→ WORK REQUIRED: Every record is to be copied unchanged, except that its pictures are removed.

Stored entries
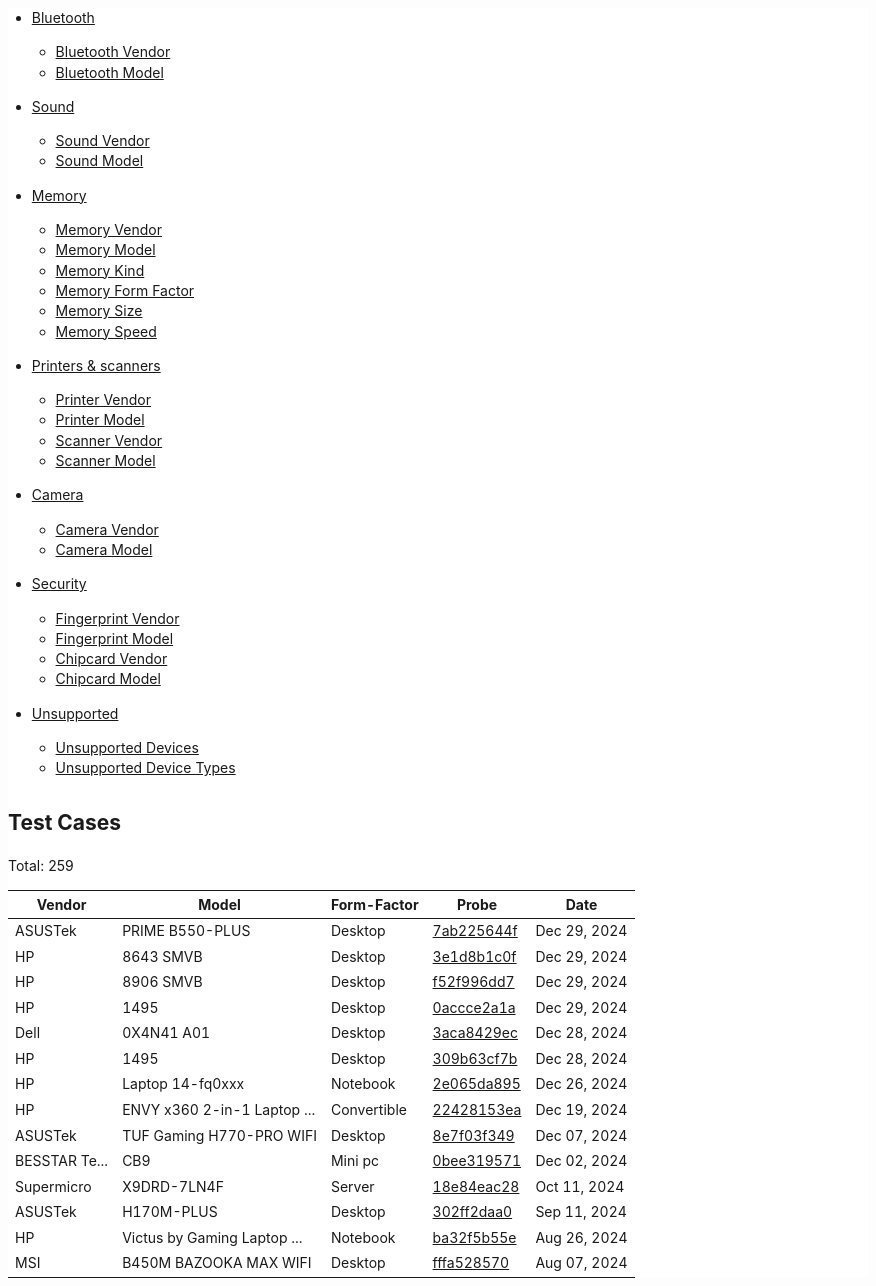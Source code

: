 * [ Bluetooth ](#bluetooth)
  - [ Bluetooth Vendor         ](#bluetooth-vendor)
  - [ Bluetooth Model          ](#bluetooth-model)

* [ Sound ](#sound)
  - [ Sound Vendor             ](#sound-vendor)
  - [ Sound Model              ](#sound-model)

* [ Memory ](#memory)
  - [ Memory Vendor            ](#memory-vendor)
  - [ Memory Model             ](#memory-model)
  - [ Memory Kind              ](#memory-kind)
  - [ Memory Form Factor       ](#memory-form-factor)
  - [ Memory Size              ](#memory-size)
  - [ Memory Speed             ](#memory-speed)

* [ Printers & scanners ](#printers--scanners)
  - [ Printer Vendor           ](#printer-vendor)
  - [ Printer Model            ](#printer-model)
  - [ Scanner Vendor           ](#scanner-vendor)
  - [ Scanner Model            ](#scanner-model)

* [ Camera ](#camera)
  - [ Camera Vendor            ](#camera-vendor)
  - [ Camera Model             ](#camera-model)

* [ Security ](#security)
  - [ Fingerprint Vendor       ](#fingerprint-vendor)
  - [ Fingerprint Model        ](#fingerprint-model)
  - [ Chipcard Vendor          ](#chipcard-vendor)
  - [ Chipcard Model           ](#chipcard-model)

* [ Unsupported ](#unsupported)
  - [ Unsupported Devices      ](#unsupported-devices)
  - [ Unsupported Device Types ](#unsupported-device-types)


Test Cases
----------

Total: 259

| Vendor        | Model                       | Form-Factor | Probe                                                      | Date         |
|---------------|-----------------------------|-------------|------------------------------------------------------------|--------------|
| ASUSTek       | PRIME B550-PLUS             | Desktop     | [7ab225644f](https://linux-hardware.org/?probe=7ab225644f) | Dec 29, 2024 |
| HP            | 8643 SMVB                   | Desktop     | [3e1d8b1c0f](https://linux-hardware.org/?probe=3e1d8b1c0f) | Dec 29, 2024 |
| HP            | 8906 SMVB                   | Desktop     | [f52f996dd7](https://linux-hardware.org/?probe=f52f996dd7) | Dec 29, 2024 |
| HP            | 1495                        | Desktop     | [0accce2a1a](https://linux-hardware.org/?probe=0accce2a1a) | Dec 29, 2024 |
| Dell          | 0X4N41 A01                  | Desktop     | [3aca8429ec](https://linux-hardware.org/?probe=3aca8429ec) | Dec 28, 2024 |
| HP            | 1495                        | Desktop     | [309b63cf7b](https://linux-hardware.org/?probe=309b63cf7b) | Dec 28, 2024 |
| HP            | Laptop 14-fq0xxx            | Notebook    | [2e065da895](https://linux-hardware.org/?probe=2e065da895) | Dec 26, 2024 |
| HP            | ENVY x360 2-in-1 Laptop ... | Convertible | [22428153ea](https://linux-hardware.org/?probe=22428153ea) | Dec 19, 2024 |
| ASUSTek       | TUF Gaming H770-PRO WIFI    | Desktop     | [8e7f03f349](https://linux-hardware.org/?probe=8e7f03f349) | Dec 07, 2024 |
| BESSTAR Te... | CB9                         | Mini pc     | [0bee319571](https://linux-hardware.org/?probe=0bee319571) | Dec 02, 2024 |
| Supermicro    | X9DRD-7LN4F                 | Server      | [18e84eac28](https://linux-hardware.org/?probe=18e84eac28) | Oct 11, 2024 |
| ASUSTek       | H170M-PLUS                  | Desktop     | [302ff2daa0](https://linux-hardware.org/?probe=302ff2daa0) | Sep 11, 2024 |
| HP            | Victus by Gaming Laptop ... | Notebook    | [ba32f5b55e](https://linux-hardware.org/?probe=ba32f5b55e) | Aug 26, 2024 |
| MSI           | B450M BAZOOKA MAX WIFI      | Desktop     | [fffa528570](https://linux-hardware.org/?probe=fffa528570) | Aug 07, 2024 |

→ RESULT FOR THIS TASK:
Source code

: * [ Bluetooth ](#bluetooth)
  - [ Bluetooth Vendor         ](#bluetooth-vendor)
  - [ Bluetooth Model          ](#bluetooth-model)

* [ Sound ](#sound)
  - [ Sound Vendor             ](#sound-vendor)
  - [ Sound Model              ](#sound-model)

* [ Memory ](#memory)
  - [ Memory Vendor            ](#memory-vendor)
  - [ Memory Model             ](#memory-model)
  - [ Memory Kind              ](#memory-kind)
  - [ Memory Form Factor       ](#memory-form-factor)
  - [ Memory Size              ](#memory-size)
  - [ Memory Speed             ](#memory-speed)

* [ Printers & scanners ](#printers--scanners)
  - [ Printer Vendor           ](#printer-vendor)
  - [ Printer Model            ](#printer-model)
  - [ Scanner Vendor           ](#scanner-vendor)
  - [ Scanner Model            ](#scanner-model)

* [ Camera ](#camera)
  - [ Camera Vendor            ](#camera-vendor)
  - [ Camera Model             ](#camera-model)

* [ Security ](#security)
  - [ Fingerprint Vendor       ](#fingerprint-vendor)
  - [ Fingerprint Model        ](#fingerprint-model)
  - [ Chipcard Vendor          ](#chipcard-vendor)
  - [ Chipcard Model           ](#chipcard-model)

* [ Unsupported ](#unsupported)
  - [ Unsupported Devices      ](#unsupported-devices)
  - [ Unsupported Device Types ](#unsupported-device-types)


Test Cases
----------

Total: 259

| Vendor        | Model                       | Form-Factor | Probe                                                      | Date         |
|---------------|-----------------------------|-------------|------------------------------------------------------------|--------------|
| ASUSTek       | PRIME B550-PLUS             | Desktop     | [7ab225644f](https://linux-hardware.org/?probe=7ab225644f) | Dec 29, 2024 |
| HP            | 8643 SMVB                   | Desktop     | [3e1d8b1c0f](https://linux-hardware.org/?probe=3e1d8b1c0f) | Dec 29, 2024 |
| HP            | 8906 SMVB                   | Desktop     | [f52f996dd7](https://linux-hardware.org/?probe=f52f996dd7) | Dec 29, 2024 |
| HP            | 1495                        | Desktop     | [0accce2a1a](https://linux-hardware.org/?probe=0accce2a1a) | Dec 29, 2024 |
| Dell          | 0X4N41 A01                  | Desktop     | [3aca8429ec](https://linux-hardware.org/?probe=3aca8429ec) | Dec 28, 2024 |
| HP            | 1495                        | Desktop     | [309b63cf7b](https://linux-hardware.org/?probe=309b63cf7b) | Dec 28, 2024 |
| HP            | Laptop 14-fq0xxx            | Notebook    | [2e065da895](https://linux-hardware.org/?probe=2e065da895) | Dec 26, 2024 |
| HP            | ENVY x360 2-in-1 Laptop ... | Convertible | [22428153ea](https://linux-hardware.org/?probe=22428153ea) | Dec 19, 2024 |
| ASUSTek       | TUF Gaming H770-PRO WIFI    | Desktop     | [8e7f03f349](https://linux-hardware.org/?probe=8e7f03f349) | Dec 07, 2024 |
| BESSTAR Te... | CB9                         | Mini pc     | [0bee319571](https://linux-hardware.org/?probe=0bee319571) | Dec 02, 2024 |
| Supermicro    | X9DRD-7LN4F                 | Server      | [18e84eac28](https://linux-hardware.org/?probe=18e84eac28) | Oct 11, 2024 |
| ASUSTek       | H170M-PLUS                  | Desktop     | [302ff2daa0](https://linux-hardware.org/?probe=302ff2daa0) | Sep 11, 2024 |
| HP            | Victus by Gaming Laptop ... | Notebook    | [ba32f5b55e](https://linux-hardware.org/?probe=ba32f5b55e) | Aug 26, 2024 |
| MSI           | B450M BAZOOKA MAX WIFI      | Desktop     | [fffa528570](https://linux-hardware.org/?probe=fffa528570) | Aug 07, 2024 |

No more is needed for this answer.